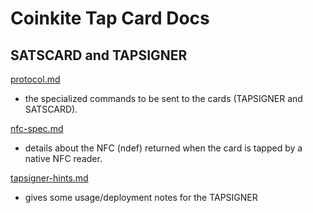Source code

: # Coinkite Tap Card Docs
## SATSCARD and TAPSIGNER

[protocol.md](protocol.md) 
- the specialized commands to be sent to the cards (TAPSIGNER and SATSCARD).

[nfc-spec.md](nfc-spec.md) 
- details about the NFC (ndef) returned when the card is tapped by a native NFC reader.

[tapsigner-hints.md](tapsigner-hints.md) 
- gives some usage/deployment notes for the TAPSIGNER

*-*-*

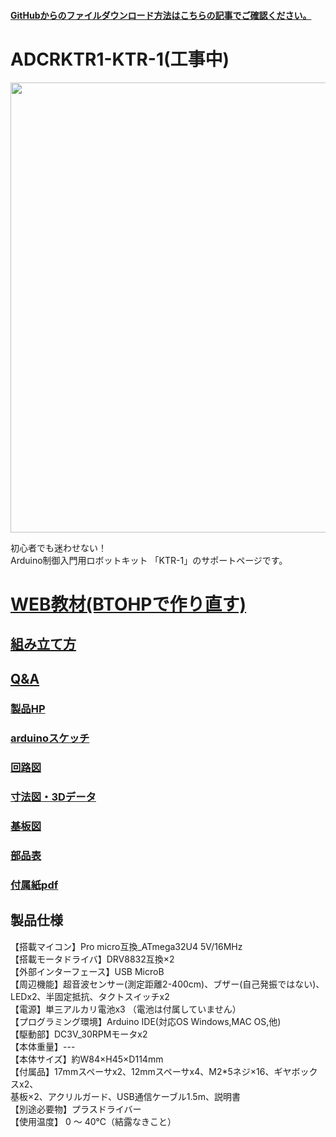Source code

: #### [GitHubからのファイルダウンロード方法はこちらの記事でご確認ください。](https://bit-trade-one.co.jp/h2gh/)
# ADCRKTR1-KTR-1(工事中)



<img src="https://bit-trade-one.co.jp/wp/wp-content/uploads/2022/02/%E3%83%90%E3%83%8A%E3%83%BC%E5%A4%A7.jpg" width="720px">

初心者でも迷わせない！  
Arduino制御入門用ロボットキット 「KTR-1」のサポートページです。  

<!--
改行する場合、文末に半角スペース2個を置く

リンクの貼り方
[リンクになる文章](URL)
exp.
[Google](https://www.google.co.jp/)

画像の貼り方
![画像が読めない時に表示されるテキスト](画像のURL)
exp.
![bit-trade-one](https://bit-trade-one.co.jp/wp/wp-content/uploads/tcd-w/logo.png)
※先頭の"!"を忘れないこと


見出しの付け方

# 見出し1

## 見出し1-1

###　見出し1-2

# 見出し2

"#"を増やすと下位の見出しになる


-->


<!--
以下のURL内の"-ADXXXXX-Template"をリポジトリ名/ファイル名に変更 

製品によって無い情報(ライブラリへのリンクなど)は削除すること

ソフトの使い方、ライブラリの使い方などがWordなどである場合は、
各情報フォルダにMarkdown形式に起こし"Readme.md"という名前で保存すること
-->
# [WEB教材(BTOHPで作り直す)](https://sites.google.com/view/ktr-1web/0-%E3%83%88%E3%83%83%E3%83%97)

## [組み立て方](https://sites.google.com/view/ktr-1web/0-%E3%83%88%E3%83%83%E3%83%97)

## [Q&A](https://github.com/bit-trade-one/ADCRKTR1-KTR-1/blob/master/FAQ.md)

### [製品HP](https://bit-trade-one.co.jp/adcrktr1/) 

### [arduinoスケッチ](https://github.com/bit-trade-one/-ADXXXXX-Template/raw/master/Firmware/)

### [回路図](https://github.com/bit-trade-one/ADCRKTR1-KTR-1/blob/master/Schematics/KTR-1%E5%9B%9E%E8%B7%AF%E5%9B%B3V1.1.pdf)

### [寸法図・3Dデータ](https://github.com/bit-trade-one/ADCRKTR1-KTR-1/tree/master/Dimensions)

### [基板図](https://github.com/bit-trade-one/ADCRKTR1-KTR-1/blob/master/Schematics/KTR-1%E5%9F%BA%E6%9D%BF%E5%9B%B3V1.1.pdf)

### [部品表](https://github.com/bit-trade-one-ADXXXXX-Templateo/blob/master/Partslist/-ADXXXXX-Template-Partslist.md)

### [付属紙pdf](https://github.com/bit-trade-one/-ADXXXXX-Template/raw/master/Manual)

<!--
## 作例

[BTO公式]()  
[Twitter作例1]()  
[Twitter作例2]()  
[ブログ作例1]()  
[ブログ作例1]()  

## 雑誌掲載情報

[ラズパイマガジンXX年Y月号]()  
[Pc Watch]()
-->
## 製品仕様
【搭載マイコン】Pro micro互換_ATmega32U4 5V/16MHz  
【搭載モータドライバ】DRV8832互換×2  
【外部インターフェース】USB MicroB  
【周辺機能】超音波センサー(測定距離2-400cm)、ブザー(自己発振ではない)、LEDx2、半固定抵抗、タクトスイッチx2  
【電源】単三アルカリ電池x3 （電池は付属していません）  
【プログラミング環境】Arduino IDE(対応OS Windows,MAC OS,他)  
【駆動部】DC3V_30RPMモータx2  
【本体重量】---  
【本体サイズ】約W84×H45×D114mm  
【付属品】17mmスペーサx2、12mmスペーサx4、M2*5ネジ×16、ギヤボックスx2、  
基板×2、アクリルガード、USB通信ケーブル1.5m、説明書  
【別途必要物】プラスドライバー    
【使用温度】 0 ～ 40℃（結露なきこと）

*-*-*

• What the task requires
Report each line of the records that holds the word "SATSCARD".

• Exercise output
## SATSCARD and TAPSIGNER
- the specialized commands to be sent to the cards (TAPSIGNER and SATSCARD).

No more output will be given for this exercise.